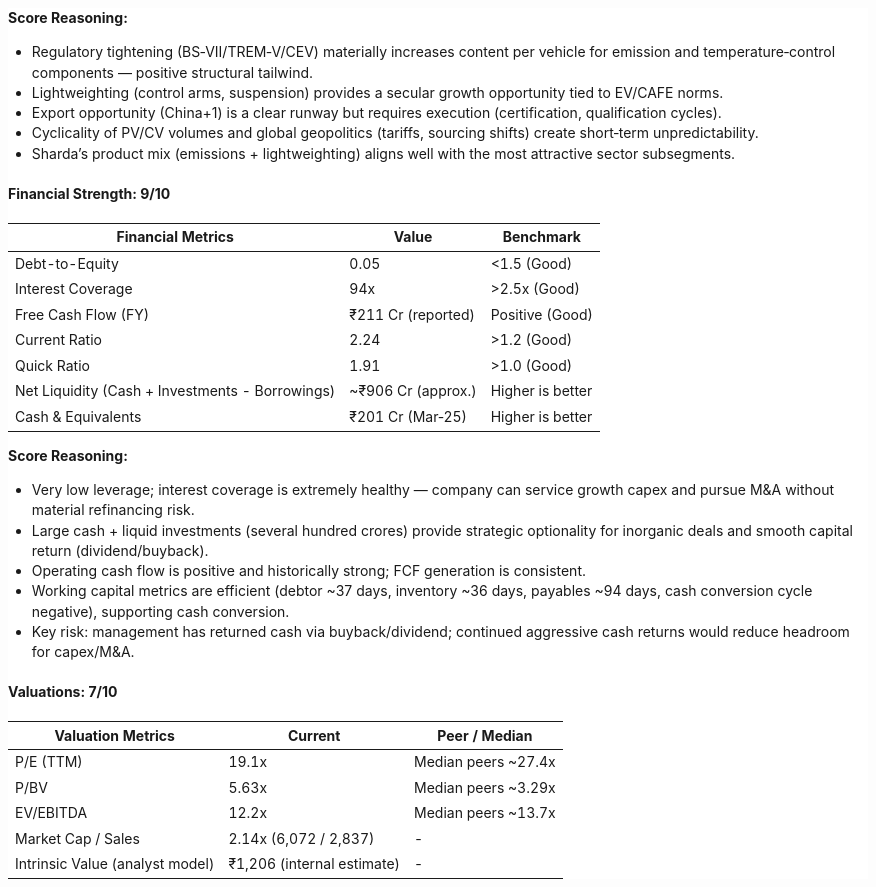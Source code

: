 **Score Reasoning:**  
- Regulatory tightening (BS‑VII/TREM‑V/CEV) materially increases content per vehicle for emission and temperature‑control components — positive structural tailwind.  
- Lightweighting (control arms, suspension) provides a secular growth opportunity tied to EV/CAFE norms.  
- Export opportunity (China+1) is a clear runway but requires execution (certification, qualification cycles).  
- Cyclicality of PV/CV volumes and global geopolitics (tariffs, sourcing shifts) create short‑term unpredictability.  
- Sharda’s product mix (emissions + lightweighting) aligns well with the most attractive sector subsegments.

#### Financial Strength: 9/10

| Financial Metrics | Value | Benchmark |
|-------------------|-------|-----------|
| Debt-to-Equity | 0.05 | <1.5 (Good) |
| Interest Coverage | 94x | >2.5x (Good) |
| Free Cash Flow (FY) | ₹211 Cr (reported) | Positive (Good) |
| Current Ratio | 2.24 | >1.2 (Good) |
| Quick Ratio | 1.91 | >1.0 (Good) |
| Net Liquidity (Cash + Investments - Borrowings) | ~₹906 Cr (approx.) | Higher is better |
| Cash & Equivalents | ₹201 Cr (Mar‑25) | Higher is better |

**Score Reasoning:**  
- Very low leverage; interest coverage is extremely healthy — company can service growth capex and pursue M&A without material refinancing risk.  
- Large cash + liquid investments (several hundred crores) provide strategic optionality for inorganic deals and smooth capital return (dividend/buyback).  
- Operating cash flow is positive and historically strong; FCF generation is consistent.  
- Working capital metrics are efficient (debtor ~37 days, inventory ~36 days, payables ~94 days, cash conversion cycle negative), supporting cash conversion.  
- Key risk: management has returned cash via buyback/dividend; continued aggressive cash returns would reduce headroom for capex/M&A.

#### Valuations: 7/10

| Valuation Metrics | Current | Peer / Median |
|-------------------|---------|---------------|
| P/E (TTM) | 19.1x | Median peers ~27.4x |
| P/BV | 5.63x | Median peers ~3.29x |
| EV/EBITDA | 12.2x | Median peers ~13.7x |
| Market Cap / Sales | 2.14x (6,072 / 2,837) | - |
| Intrinsic Value (analyst model) | ₹1,206 (internal estimate) | - |
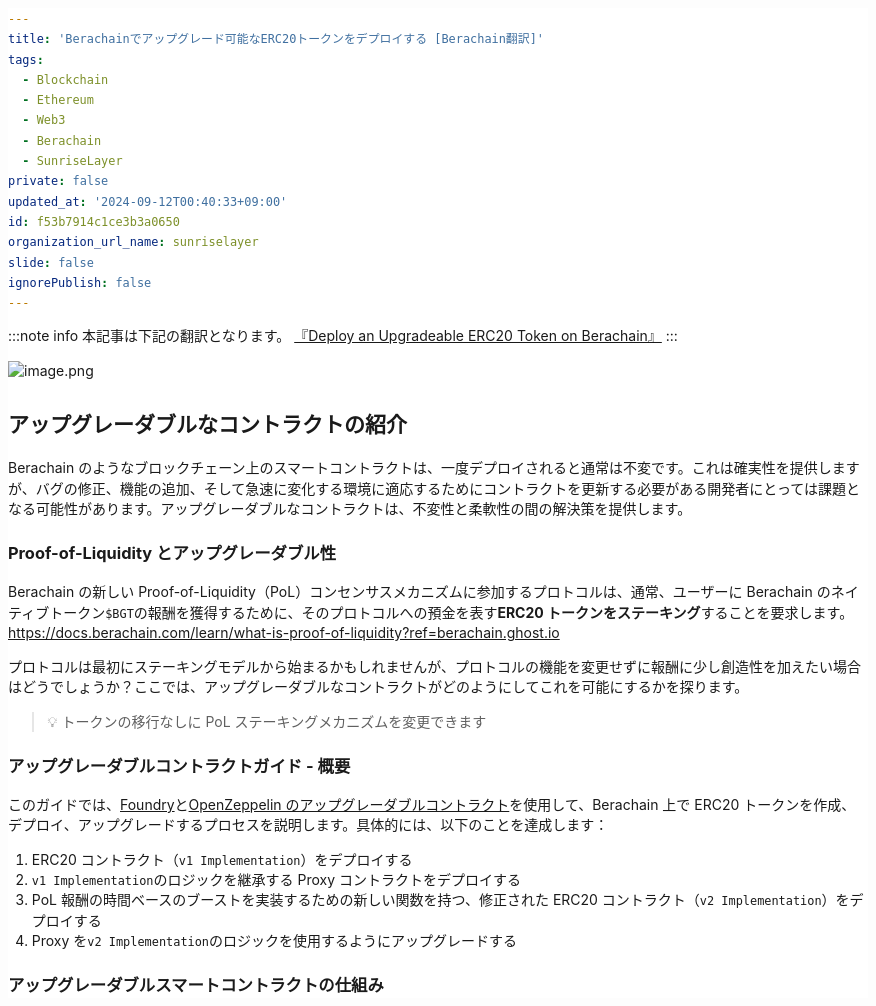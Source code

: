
 ```yaml
---
title: 'Berachainでアップグレード可能なERC20トークンをデプロイする [Berachain翻訳]'
tags:
  - Blockchain
  - Ethereum
  - Web3
  - Berachain
  - SunriseLayer
private: false
updated_at: '2024-09-12T00:40:33+09:00'
id: f53b7914c1ce3b3a0650
organization_url_name: sunriselayer
slide: false
ignorePublish: false
---
```

:::note info
本記事は下記の翻訳となります。
[『Deploy an Upgradeable ERC20 Token on Berachain』](https://blog.berachain.com/blog/deploy-an-upgradeable-erc20-token-on-berachain-2)
:::

![image.png](https://qiita-image-store.s3.ap-northeast-1.amazonaws.com/0/1926720/57fecd18-7b3e-1331-0512-a176784fce7b.png)

## アップグレーダブルなコントラクトの紹介

Berachain のようなブロックチェーン上のスマートコントラクトは、一度デプロイされると通常は不変です。これは確実性を提供しますが、バグの修正、機能の追加、そして急速に変化する環境に適応するためにコントラクトを更新する必要がある開発者にとっては課題となる可能性があります。アップグレーダブルなコントラクトは、不変性と柔軟性の間の解決策を提供します。

### Proof-of-Liquidity とアップグレーダブル性

Berachain の新しい Proof-of-Liquidity（PoL）コンセンサスメカニズムに参加するプロトコルは、通常、ユーザーに Berachain のネイティブトークン`$BGT`の報酬を獲得するために、そのプロトコルへの預金を表す**ERC20 トークンをステーキング**することを要求します。
https://docs.berachain.com/learn/what-is-proof-of-liquidity?ref=berachain.ghost.io

プロトコルは最初にステーキングモデルから始まるかもしれませんが、プロトコルの機能を変更せずに報酬に少し創造性を加えたい場合はどうでしょうか？ここでは、アップグレーダブルなコントラクトがどのようにしてこれを可能にするかを探ります。

> 💡 トークンの移行なしに PoL ステーキングメカニズムを変更できます

### アップグレーダブルコントラクトガイド - 概要

このガイドでは、[Foundry](https://github.com/foundry-rs/foundry?ref=berachain.ghost.io)と[OpenZeppelin のアップグレーダブルコントラクト](https://docs.openzeppelin.com/upgrades-plugins/1.x/foundry-upgrades?ref=berachain.ghost.io)を使用して、Berachain 上で ERC20 トークンを作成、デプロイ、アップグレードするプロセスを説明します。具体的には、以下のことを達成します：

1. ERC20 コントラクト（`v1 Implementation`）をデプロイする
2. `v1 Implementation`のロジックを継承する Proxy コントラクトをデプロイする
3. PoL 報酬の時間ベースのブーストを実装するための新しい関数を持つ、修正された ERC20 コントラクト（`v2 Implementation`）をデプロイする
4. Proxy を`v2 Implementation`のロジックを使用するようにアップグレードする

### アップグレーダブルスマートコントラクトの仕組み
= = = = = = =
Each line above that includes the word "Value" is to be copied.

| Financial Metrics | Value | Benchmark |
| Intrinsic Value (analyst model) | ₹1,206 (internal estimate) | - |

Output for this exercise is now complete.